> _WORK REQUIRED_
Record by record, write out the listing word for word while omitting pictures.

> _MATERIAL FOR THE TASK_

== Segment start ==

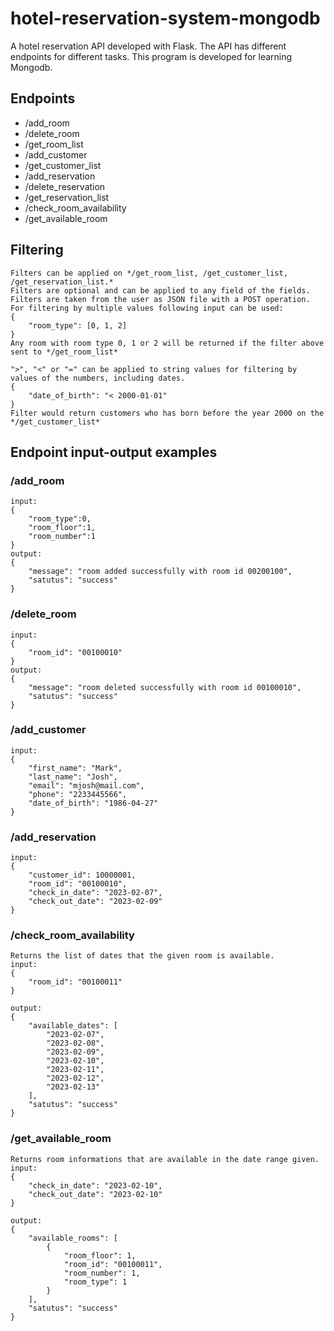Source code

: # hotel-reservation-system-mongodb
A hotel reservation API developed with Flask.
The API has different endpoints for different tasks.
This program is developed for learning Mongodb.


## Endpoints

- /add_room
- /delete_room
- /get_room_list
- /add_customer
- /get_customer_list
- /add_reservation
- /delete_reservation
- /get_reservation_list
- /check_room_availability
- /get_available_room

## Filtering
```
Filters can be applied on */get_room_list, /get_customer_list, /get_reservation_list.*
Filters are optional and can be applied to any field of the fields.
Filters are taken from the user as JSON file with a POST operation.
For filtering by multiple values following input can be used: 
{
    "room_type": [0, 1, 2]
}
Any room with room type 0, 1 or 2 will be returned if the filter above sent to */get_room_list*

">", "<" or "=" can be applied to string values for filtering by values of the numbers, including dates.
{
	"date_of_birth": "< 2000-01-01"
}
Filter would return customers who has born before the year 2000 on the */get_customer_list*
```

## Endpoint input-output examples

### /add_room
```
input:
{
	"room_type":0,
	"room_floor":1,
	"room_number":1
}
output:
{
	"message": "room added successfully with room id 00200100",
	"satutus": "success"
}
```
### /delete_room
```
input:
{
	"room_id": "00100010"
}
output:
{
	"message": "room deleted successfully with room id 00100010",
	"satutus": "success"
}
```
### /add_customer
```
input:
{
	"first_name": "Mark",
	"last_name": "Josh",
	"email": "mjosh@mail.com",
	"phone": "2233445566",
	"date_of_birth": "1986-04-27"
}
```
### /add_reservation
```
input:
{
	"customer_id": 10000001,
	"room_id": "00100010",
	"check_in_date": "2023-02-07",
	"check_out_date": "2023-02-09"
}
```

### /check_room_availability
```
Returns the list of dates that the given room is available.
input:
{
	"room_id": "00100011"
}

output:
{
	"available_dates": [
		"2023-02-07",
		"2023-02-08",
		"2023-02-09",
		"2023-02-10",
		"2023-02-11",
		"2023-02-12",
		"2023-02-13"
	],
	"satutus": "success"
}
```
### /get_available_room
```
Returns room informations that are available in the date range given.
input:
{
	"check_in_date": "2023-02-10",
	"check_out_date": "2023-02-10"
}

output:
{
	"available_rooms": [
		{
			"room_floor": 1,
			"room_id": "00100011",
			"room_number": 1,
			"room_type": 1
		}
	],
	"satutus": "success"
}
```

== Segment end ==

> _TASK ANSWER_
Source code

: # hotel-reservation-system-mongodb
A hotel reservation API developed with Flask.
The API has different endpoints for different tasks.
This program is developed for learning Mongodb.


## Endpoints

- /add_room
- /delete_room
- /get_room_list
- /add_customer
- /get_customer_list
- /add_reservation
- /delete_reservation
- /get_reservation_list
- /check_room_availability
- /get_available_room

## Filtering
```
Filters can be applied on */get_room_list, /get_customer_list, /get_reservation_list.*
Filters are optional and can be applied to any field of the fields.
Filters are taken from the user as JSON file with a POST operation.
For filtering by multiple values following input can be used: 
{
    "room_type": [0, 1, 2]
}
Any room with room type 0, 1 or 2 will be returned if the filter above sent to */get_room_list*

">", "<" or "=" can be applied to string values for filtering by values of the numbers, including dates.
{
	"date_of_birth": "< 2000-01-01"
}
Filter would return customers who has born before the year 2000 on the */get_customer_list*
```

## Endpoint input-output examples

### /add_room
```
input:
{
	"room_type":0,
	"room_floor":1,
	"room_number":1
}
output:
{
	"message": "room added successfully with room id 00200100",
	"satutus": "success"
}
```
### /delete_room
```
input:
{
	"room_id": "00100010"
}
output:
{
	"message": "room deleted successfully with room id 00100010",
	"satutus": "success"
}
```
### /add_customer
```
input:
{
	"first_name": "Mark",
	"last_name": "Josh",
	"email": "mjosh@mail.com",
	"phone": "2233445566",
	"date_of_birth": "1986-04-27"
}
```
### /add_reservation
```
input:
{
	"customer_id": 10000001,
	"room_id": "00100010",
	"check_in_date": "2023-02-07",
	"check_out_date": "2023-02-09"
}
```

### /check_room_availability
```
Returns the list of dates that the given room is available.
input:
{
	"room_id": "00100011"
}

output:
{
	"available_dates": [
		"2023-02-07",
		"2023-02-08",
		"2023-02-09",
		"2023-02-10",
		"2023-02-11",
		"2023-02-12",
		"2023-02-13"
	],
	"satutus": "success"
}
```
### /get_available_room
```
Returns room informations that are available in the date range given.
input:
{
	"check_in_date": "2023-02-10",
	"check_out_date": "2023-02-10"
}

output:
{
	"available_rooms": [
		{
			"room_floor": 1,
			"room_id": "00100011",
			"room_number": 1,
			"room_type": 1
		}
	],
	"satutus": "success"
}
```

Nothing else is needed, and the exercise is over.